Chapter 2 Modern SQL

HISTORY

STANDARD

Current standard is SQL:2016

  • SQL:2016 → JSON, Polymorphic tables
  • SQL:2011 → Temporal DBs, Pipelined DML
  • SQL:2008 → Truncation, Fancy Sorting
  • SQL:2003 → XML, Windows, Sequences, Auto-Gen IDs.
  • SQL:1999 → Regex, Triggers, OO

RELATIONAL LANGUAGES

  • Data Manipulation Language (DML)
  • Data Definition Language (DDL)
  • Data Control Language (DCL)

SQL is based on bags (duplicates) not sets (no duplicates)
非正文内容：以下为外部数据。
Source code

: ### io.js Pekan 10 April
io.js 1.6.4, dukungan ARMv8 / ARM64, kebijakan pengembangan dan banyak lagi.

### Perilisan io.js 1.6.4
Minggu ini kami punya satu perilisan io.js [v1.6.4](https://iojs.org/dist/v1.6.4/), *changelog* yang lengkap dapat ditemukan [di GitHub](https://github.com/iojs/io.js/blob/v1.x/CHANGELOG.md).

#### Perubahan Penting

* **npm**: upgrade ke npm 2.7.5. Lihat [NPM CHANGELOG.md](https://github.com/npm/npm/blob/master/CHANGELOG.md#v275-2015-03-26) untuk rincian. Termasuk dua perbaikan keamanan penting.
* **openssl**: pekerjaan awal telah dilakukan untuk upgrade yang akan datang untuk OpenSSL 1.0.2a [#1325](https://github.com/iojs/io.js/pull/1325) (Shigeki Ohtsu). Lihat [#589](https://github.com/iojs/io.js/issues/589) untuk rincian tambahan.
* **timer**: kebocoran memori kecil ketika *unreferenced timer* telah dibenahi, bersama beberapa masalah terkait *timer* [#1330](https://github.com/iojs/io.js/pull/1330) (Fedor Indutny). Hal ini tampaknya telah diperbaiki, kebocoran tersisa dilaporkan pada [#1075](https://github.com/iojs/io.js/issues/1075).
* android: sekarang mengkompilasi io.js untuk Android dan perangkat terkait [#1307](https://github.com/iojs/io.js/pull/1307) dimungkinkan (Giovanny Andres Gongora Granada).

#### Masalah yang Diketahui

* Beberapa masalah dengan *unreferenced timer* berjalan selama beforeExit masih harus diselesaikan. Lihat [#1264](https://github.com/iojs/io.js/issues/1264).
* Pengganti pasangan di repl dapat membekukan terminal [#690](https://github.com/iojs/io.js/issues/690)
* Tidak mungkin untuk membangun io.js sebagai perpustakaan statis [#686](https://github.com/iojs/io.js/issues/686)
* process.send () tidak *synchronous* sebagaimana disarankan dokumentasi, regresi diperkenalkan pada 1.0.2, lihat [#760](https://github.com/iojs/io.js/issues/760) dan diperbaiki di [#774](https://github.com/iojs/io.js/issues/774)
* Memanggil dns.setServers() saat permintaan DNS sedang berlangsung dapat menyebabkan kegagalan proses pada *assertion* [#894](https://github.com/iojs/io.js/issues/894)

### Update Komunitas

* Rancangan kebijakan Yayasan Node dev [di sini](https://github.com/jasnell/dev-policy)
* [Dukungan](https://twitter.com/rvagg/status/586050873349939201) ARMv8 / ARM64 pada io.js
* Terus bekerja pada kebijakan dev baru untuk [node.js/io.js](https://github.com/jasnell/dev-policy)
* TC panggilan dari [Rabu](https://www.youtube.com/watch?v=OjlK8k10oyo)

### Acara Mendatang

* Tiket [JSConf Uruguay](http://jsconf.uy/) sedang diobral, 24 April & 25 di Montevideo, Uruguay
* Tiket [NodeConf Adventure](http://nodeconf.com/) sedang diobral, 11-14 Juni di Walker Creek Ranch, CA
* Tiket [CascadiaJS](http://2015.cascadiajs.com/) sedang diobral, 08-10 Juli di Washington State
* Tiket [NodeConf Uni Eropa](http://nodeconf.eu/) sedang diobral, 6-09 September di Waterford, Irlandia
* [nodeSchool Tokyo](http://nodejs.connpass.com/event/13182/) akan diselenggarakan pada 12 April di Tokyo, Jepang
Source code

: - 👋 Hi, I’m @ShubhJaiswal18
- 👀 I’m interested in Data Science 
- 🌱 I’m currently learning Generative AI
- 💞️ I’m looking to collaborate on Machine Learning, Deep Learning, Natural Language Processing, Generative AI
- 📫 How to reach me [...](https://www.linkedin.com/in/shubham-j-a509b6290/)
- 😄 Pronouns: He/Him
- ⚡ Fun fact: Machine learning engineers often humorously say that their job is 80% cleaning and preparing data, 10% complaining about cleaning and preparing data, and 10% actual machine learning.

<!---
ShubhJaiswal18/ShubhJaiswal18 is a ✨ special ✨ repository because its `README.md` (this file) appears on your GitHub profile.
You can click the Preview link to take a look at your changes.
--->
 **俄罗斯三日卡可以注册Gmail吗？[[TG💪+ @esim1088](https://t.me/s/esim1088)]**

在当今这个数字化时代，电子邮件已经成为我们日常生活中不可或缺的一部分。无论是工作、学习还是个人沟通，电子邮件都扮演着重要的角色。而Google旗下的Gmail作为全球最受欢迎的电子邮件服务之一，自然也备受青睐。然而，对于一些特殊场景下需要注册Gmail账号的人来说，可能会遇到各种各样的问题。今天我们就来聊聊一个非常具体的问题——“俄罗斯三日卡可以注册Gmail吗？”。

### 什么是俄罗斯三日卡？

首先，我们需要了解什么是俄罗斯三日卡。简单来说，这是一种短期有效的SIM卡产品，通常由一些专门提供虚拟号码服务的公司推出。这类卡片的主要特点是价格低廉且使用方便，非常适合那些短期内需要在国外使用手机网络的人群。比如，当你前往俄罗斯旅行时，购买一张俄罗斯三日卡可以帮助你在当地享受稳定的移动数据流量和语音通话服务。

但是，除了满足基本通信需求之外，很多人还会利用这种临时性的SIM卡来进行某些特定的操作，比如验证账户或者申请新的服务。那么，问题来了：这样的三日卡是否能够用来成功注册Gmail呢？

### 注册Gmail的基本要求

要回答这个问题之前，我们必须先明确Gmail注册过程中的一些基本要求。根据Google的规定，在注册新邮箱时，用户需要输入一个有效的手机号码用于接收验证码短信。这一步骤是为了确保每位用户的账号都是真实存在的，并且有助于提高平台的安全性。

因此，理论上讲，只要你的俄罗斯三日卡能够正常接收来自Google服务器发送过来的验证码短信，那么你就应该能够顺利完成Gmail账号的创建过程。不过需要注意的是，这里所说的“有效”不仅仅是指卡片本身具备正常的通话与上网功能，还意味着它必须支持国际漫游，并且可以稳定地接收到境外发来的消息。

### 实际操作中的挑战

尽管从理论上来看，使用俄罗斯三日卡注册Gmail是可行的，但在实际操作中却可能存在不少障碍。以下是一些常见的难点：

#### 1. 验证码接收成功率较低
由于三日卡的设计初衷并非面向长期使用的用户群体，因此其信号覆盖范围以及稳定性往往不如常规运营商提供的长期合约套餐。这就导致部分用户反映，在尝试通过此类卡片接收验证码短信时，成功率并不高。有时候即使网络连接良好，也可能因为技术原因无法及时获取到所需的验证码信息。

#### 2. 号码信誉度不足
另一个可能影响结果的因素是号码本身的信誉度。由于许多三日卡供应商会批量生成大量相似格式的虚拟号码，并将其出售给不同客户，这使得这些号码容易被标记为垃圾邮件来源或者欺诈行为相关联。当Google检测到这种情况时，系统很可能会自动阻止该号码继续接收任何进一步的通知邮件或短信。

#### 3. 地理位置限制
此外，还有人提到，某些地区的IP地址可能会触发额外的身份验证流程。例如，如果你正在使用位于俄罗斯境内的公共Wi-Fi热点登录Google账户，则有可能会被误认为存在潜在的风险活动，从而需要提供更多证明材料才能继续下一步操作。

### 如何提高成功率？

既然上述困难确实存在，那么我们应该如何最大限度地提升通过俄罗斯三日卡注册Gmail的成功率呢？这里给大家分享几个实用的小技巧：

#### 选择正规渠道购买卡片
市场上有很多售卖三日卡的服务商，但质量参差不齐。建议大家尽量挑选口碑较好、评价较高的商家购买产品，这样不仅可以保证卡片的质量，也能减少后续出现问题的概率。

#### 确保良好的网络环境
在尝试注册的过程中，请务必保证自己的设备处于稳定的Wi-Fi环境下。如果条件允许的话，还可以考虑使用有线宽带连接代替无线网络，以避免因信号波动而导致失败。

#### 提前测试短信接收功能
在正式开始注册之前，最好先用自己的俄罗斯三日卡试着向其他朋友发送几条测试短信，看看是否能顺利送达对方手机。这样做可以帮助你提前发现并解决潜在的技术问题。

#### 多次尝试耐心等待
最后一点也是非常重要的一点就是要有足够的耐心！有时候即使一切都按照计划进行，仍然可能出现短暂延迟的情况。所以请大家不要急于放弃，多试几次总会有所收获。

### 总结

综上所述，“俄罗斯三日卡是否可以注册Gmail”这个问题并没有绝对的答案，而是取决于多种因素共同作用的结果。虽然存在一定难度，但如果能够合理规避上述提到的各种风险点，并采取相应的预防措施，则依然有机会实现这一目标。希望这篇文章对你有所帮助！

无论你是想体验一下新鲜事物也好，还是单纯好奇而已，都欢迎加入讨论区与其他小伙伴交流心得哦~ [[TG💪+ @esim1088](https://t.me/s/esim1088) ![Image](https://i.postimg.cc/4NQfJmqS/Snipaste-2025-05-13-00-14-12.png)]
SQL在处理数据时允许重复的行,而集合理论中的集合是不允许有重复元素的。

袋(Bag):在SQL中,一个表中的行(记录)可以有重复的值。这意味着一个查询结果可以包含多条相同的记录。这种数据结构被称为“袋”,也叫“多重集合”(multiset)

例如,考虑以下表 employees:

id name
1 Alice
2 Bob
3 Alice

在这个表中,name 列中有两个 "Alice"。

集合(Set):在数学中的集合不允许有重复的元素。每个元素在集合中都是唯一的

EXAMPLE DATABASE

alt text

AGGREGATES

集合体

Functions that return a single value from a bag of tuples:

  • AVG(col)→ Return the average col value.
  • MIN(col)→ Return minimum col value.
  • MAX(col)→ Return maximum col value.
  • SUM(col)→ Return sum of values in col.
  • COUNT(col)→ Return # of values for col. 计算符合条件的行数

Aggregate functions can (almost) only be used in the SELECT output list.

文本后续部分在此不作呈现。